The cooking and feeding was to be done at the day nursery. For breakfast
they were to have hominy and milk and cold corn bread; for dinner,
vegetable soup and dumplings or bread; and cold bread or potatoes were to
be kept on hand for demands between meals. They were also to have molasses
once or twice a week. Each child was provided with a pan and spoon in
charge of the nurse.

Hammond's clothing allowance was for each man in the fall two cotton
shirts, a pair of woolen pants and a woolen jacket, and in the spring two
cotton shirts and two pairs of cotton pants, with privilege of substitution
when desired; for each woman six yards of woolen cloth and six yards of
cotton cloth in the fall, six yards of light and six of heavy cotton cloth
in the spring, with needles, thread and buttons on each occasion. Each
worker was to have a pair of stout shoes in the fall, and a heavy blanket
every third year. Children's cloth allowances were proportionate and their
mothers were required to dress them in clean clothes twice a week.
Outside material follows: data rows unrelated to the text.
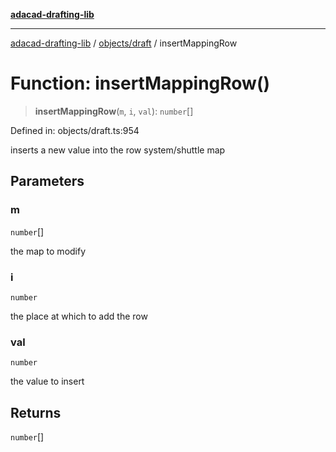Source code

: [**adacad-drafting-lib**](../../../README.md)

***

[adacad-drafting-lib](../../../modules.md) / [objects/draft](../README.md) / insertMappingRow

# Function: insertMappingRow()

> **insertMappingRow**(`m`, `i`, `val`): `number`[]

Defined in: objects/draft.ts:954

inserts a new value into the row system/shuttle map

## Parameters

### m

`number`[]

the map to modify

### i

`number`

the place at which to add the row

### val

`number`

the value to insert

## Returns

`number`[]
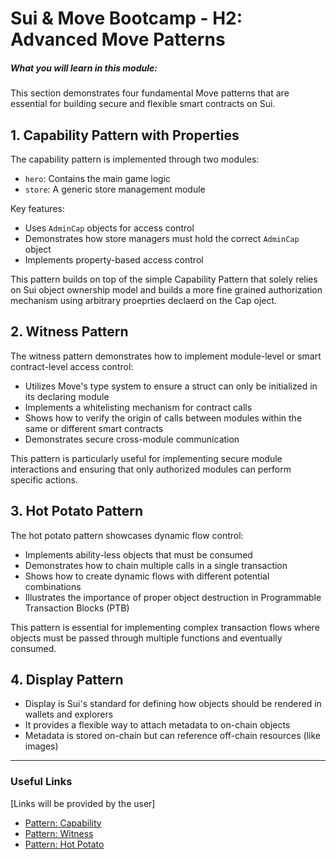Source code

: # Sui & Move Bootcamp - H2: Advanced Move Patterns

##### What you will learn in this module:

This section demonstrates four fundamental Move patterns that are essential for building secure and flexible smart contracts on Sui.

## 1. Capability Pattern with Properties

The capability pattern is implemented through two modules:

- `hero`: Contains the main game logic
- `store`: A generic store management module

Key features:

- Uses `AdminCap` objects for access control
- Demonstrates how store managers must hold the correct `AdminCap` object
- Implements property-based access control

This pattern builds on top of the simple Capability Pattern that solely relies on Sui object ownership model and builds a more fine grained authorization mechanism using arbitrary proeprties declaerd on the Cap oject.

## 2. Witness Pattern

The witness pattern demonstrates how to implement module-level or smart contract-level access control:

- Utilizes Move's type system to ensure a struct can only be initialized in its declaring module
- Implements a whitelisting mechanism for contract calls
- Shows how to verify the origin of calls between modules within the same or different smart contracts
- Demonstrates secure cross-module communication

This pattern is particularly useful for implementing secure module interactions and ensuring that only authorized modules can perform specific actions.

## 3. Hot Potato Pattern

The hot potato pattern showcases dynamic flow control:

- Implements ability-less objects that must be consumed
- Demonstrates how to chain multiple calls in a single transaction
- Shows how to create dynamic flows with different potential combinations
- Illustrates the importance of proper object destruction in Programmable Transaction Blocks (PTB)

This pattern is essential for implementing complex transaction flows where objects must be passed through multiple functions and eventually consumed.

## 4. Display Pattern

- Display is Sui's standard for defining how objects should be rendered in wallets and explorers
- It provides a flexible way to attach metadata to on-chain objects
- Metadata is stored on-chain but can reference off-chain resources (like images)

---

### Useful Links

[Links will be provided by the user]

- [Pattern: Capability](https://move-book.com/programmability/capability.html)
- [Pattern: Witness](https://move-book.com/programmability/witness-pattern.html)
- [Pattern: Hot Potato](https://move-book.com/programmability/hot-potato-pattern.html)
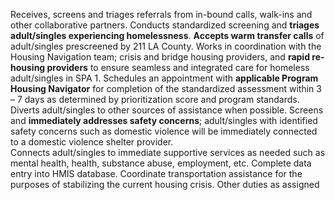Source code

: Receives, screens and triages referrals from in-bound calls, walk-ins and other collaborative partners. 
Conducts standardized screening and **triages adult/singles experiencing homelessness**.
**Accepts warm transfer calls** of adult/singles prescreened by 211 LA County.
Works in coordination with the Housing Navigation team; crisis and bridge housing providers, and **rapid re-housing providers** to ensure seamless and integrated care for homeless adult/singles in SPA 1. 
Schedules an appointment with **applicable Program Housing Navigator** for completion of the standardized assessment within 3 – 7 days as determined by prioritization score and program standards.
Diverts adult/singles to other sources of assistance when possible.
Screens and **immediately addresses safety concerns**; adult/singles with identified safety concerns such as domestic violence will be immediately connected to a domestic violence shelter provider.  
Connects adult/singles to immediate supportive services as needed such as mental health, health, substance abuse, employment, etc. 
Complete data entry into HMIS database.
Coordinate transportation assistance for the purposes of stabilizing the current housing crisis.
Other duties as assigned
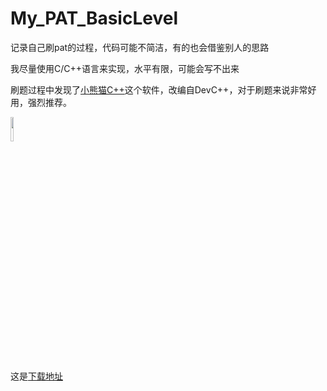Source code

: # My_PAT_BasicLevel
记录自己刷pat的过程，代码可能不简洁，有的也会借鉴别人的思路

我尽量使用C/C++语言来实现，水平有限，可能会写不出来

刷题过程中发现了[小熊猫C++](https://royqh1979.gitee.io/redpandacpp/)这个软件，改编自DevC++，对于刷题来说非常好用，强烈推荐。
<div>
	<img src="https://royqh1979.gitee.io/redpandacpp/img/logo.svg" width="10%">
</div>

这是[下载地址](https://royqh1979.gitee.io/redpandacpp/download/)
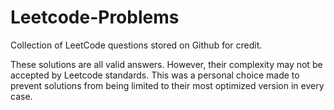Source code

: # Leetcode-Problems
Collection of LeetCode questions stored on Github for credit.

These solutions are all valid answers. However, their complexity may not be accepted by Leetcode standards. This was a personal choice made to prevent solutions from being limited to their most optimized version in every case.

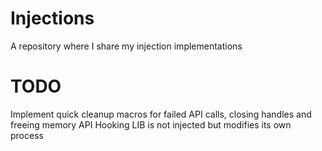 # Injections
A repository where I share my injection implementations 

# TODO
Implement quick cleanup macros for failed API calls, closing handles and freeing memory
API Hooking LIB is not injected but modifies its own process
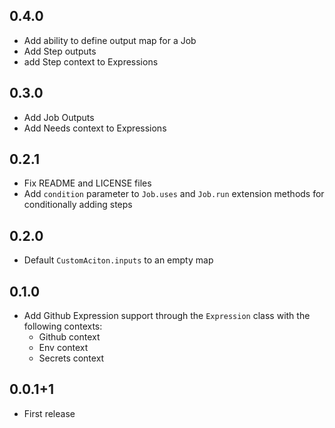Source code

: ## 0.4.0
- Add ability to define output map for a Job
- Add Step outputs
- add Step context to Expressions

## 0.3.0
- Add Job Outputs
- Add Needs context to Expressions

## 0.2.1
- Fix README and LICENSE files
- Add `condition` parameter to `Job.uses` and `Job.run` extension methods for conditionally adding steps

## 0.2.0
- Default `CustomAciton.inputs` to an empty map

## 0.1.0
- Add Github Expression support through the `Expression` class with the following contexts:
  - Github context
  - Env context
  - Secrets context

## 0.0.1+1
- First release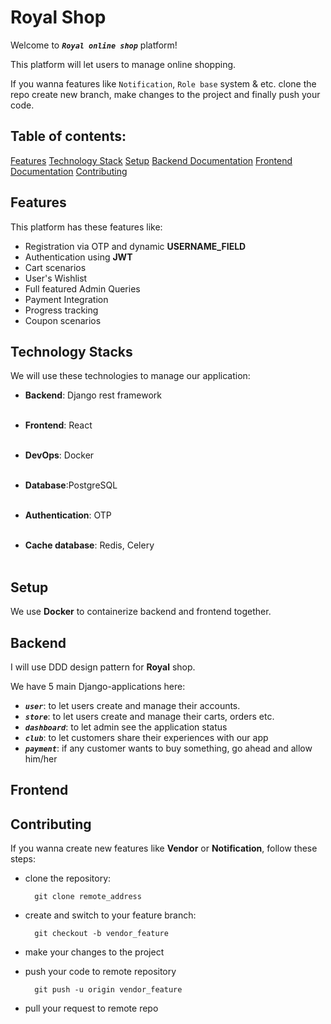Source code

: # Royal Shop

Welcome to ***`Royal online shop`*** platform!

This platform will let users to manage online shopping.

If you wanna features like `Notification`, `Role base` system & etc. clone the repo create new branch, make changes to the project and finally push your code.

<h2>
Table of contents:
</h2>

<a href="##features">Features</a>
<a href="##technology stacks">Technology Stack</a>
<a href="##setup">Setup</a>
<a href="##backend">Backend Documentation</a>
<a href="##frontend">Frontend Documentation</a>
<a href="##contributing">Contributing</a>

## Features

This platform has these features like:

- Registration via OTP and dynamic **USERNAME_FIELD**
- Authentication using **JWT**
- Cart scenarios
- User's Wishlist
- Full featured Admin Queries
- Payment Integration
- Progress tracking
- Coupon scenarios

## Technology Stacks

We will use these technologies to manage our application:

- **Backend**: Django rest framework <br /><br />

- **Frontend**: React <br /><br />

- **DevOps**: Docker <br /><br />

- **Database**:PostgreSQL <br /><br />

- **Authentication**: OTP <br /><br />

- **Cache database**: Redis, Celery <br /><br />

## Setup

We use **Docker** to containerize backend and frontend together.

## Backend

I will use DDD design pattern for **Royal** shop.

We have 5 main Django-applications here:
- ***`user`***: to let users create and manage their accounts.
- ***`store`***: to let users create and manage their carts, orders etc.
- ***`dashboard`***: to let admin see the application status
- ***`club`***: to let customers share their experiences with our app
- ***`payment`***: if any customer wants to buy something, go ahead and allow him/her

## Frontend

## Contributing

If you wanna create new features like **Vendor** or **Notification**, follow these steps:

- clone the repository:

        git clone remote_address

- create and switch to your feature branch:

        git checkout -b vendor_feature

- make your changes to the project 

- push your code to remote repository

        git push -u origin vendor_feature

- pull your request to remote repo
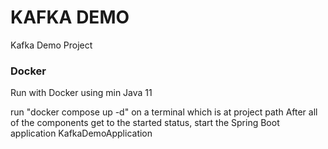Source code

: # KAFKA DEMO
Kafka Demo Project
### Docker
Run with Docker using min Java 11

run "docker compose up -d" on a terminal which is at project path
After all of the components get to the started status, start the Spring Boot application KafkaDemoApplication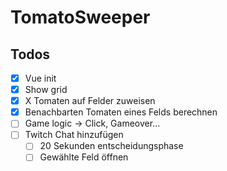 # TomatoSweeper

## Todos
- [x] Vue init
- [x] Show grid
- [x] X Tomaten auf Felder zuweisen
- [x] Benachbarten Tomaten eines Felds berechnen
- [ ] Game logic -> Click, Gameover...
- [ ] Twitch Chat hinzufügen
  - [ ] 20 Sekunden entscheidungsphase
  - [ ] Gewählte Feld öffnen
In the matter of sanitation, Acklen directed the overseer to see that the
negroes kept clean in person, to inspect their houses at least once a week
and especially during the summer, to examine their bedding and see to its
being well aired, to require that their clothes be mended, "and everything
attended to which conduces to their comfort and happiness." In these
regards, as in various others, Fowler incorporated Acklen's rules in his
own, almost verbatim. Hammond scheduled an elaborate cleaning of the houses
every spring and fall. The houses were to be completely emptied and their
contents sunned, the walls and floors were to be scrubbed, the mattresses
to be emptied and stuffed with fresh hay or shucks, the yards swept and the
ground under the houses sprinkled with lime. Furthermore, every house was
to be whitewashed inside and out once a year; and the negroes must appear
once a week in clean clothes, "and every negro habitually uncleanly in
person must be washed and scrubbed by order of the overseer--the driver and
two other negroes officiating."

As to schedules of work, the Carolina and Georgia lowlanders dealt in
tasks; all the rest in hours. Telfair wrote briefly: "The negroes to be
tasked when the work allows it. I require a reasonable day's work, well
done--the task to be regulated by the state of the ground and the strength
of the negro." Weston wrote with more elaboration: "A task is as much work
as the meanest full hand can do in nine hours, working industriously....
This task is never to be increased, and no work is to be done over task
except under the most urgent necessity; which over-work is to be reported
to the proprietor, who will pay for it. No negro is to be put into a task
which [he] cannot finish with tolerable ease. It is a bad plan to punish
for not finishing tasks; it is subversive of discipline to leave tasks
unfinished, and contrary to justice to punish for what cannot be done. In
nothing does a good manager so much excel a bad as in being able to discern
what a hand is capable of doing, and in never attempting to make him do
more." In Hammond's schedule the first horn was blown an hour before
daylight as a summons for work-hands to rise and do their cooking and other
preparations for the day. Then at the summons of the plow driver, at first
break of day, the plowmen went to the stables whose doors the overseer
opened. At the second horn, "just at good daylight," the hoe gang set out
for the field. At half past eleven the plowmen carried their mules to a
shelter house in the fields, and at noon the hoe hands laid off for dinner,
to resume work at one o'clock, except that in hot weather the intermission
was extended to a maximum of three and a half hours. The plowmen led the
way home by a quarter of an hour in the evening, and the hoe hands followed
at sunset. "No work," said Hammond, "must ever be required after dark."
Acklen contented himself with specifying that "the negroes must all rise at
the ringing of the first bell in the morning, and retire when the last
bell rings at night, and not leave their houses after that hour unless on
business or called." Fowler's rule was of the same tenor: "All hands should
be required to retire to rest and sleep at a suitable hour and permitted to
remain there until such time as it will be necessary to get out in time to
reach their work by the time they can see well how to work."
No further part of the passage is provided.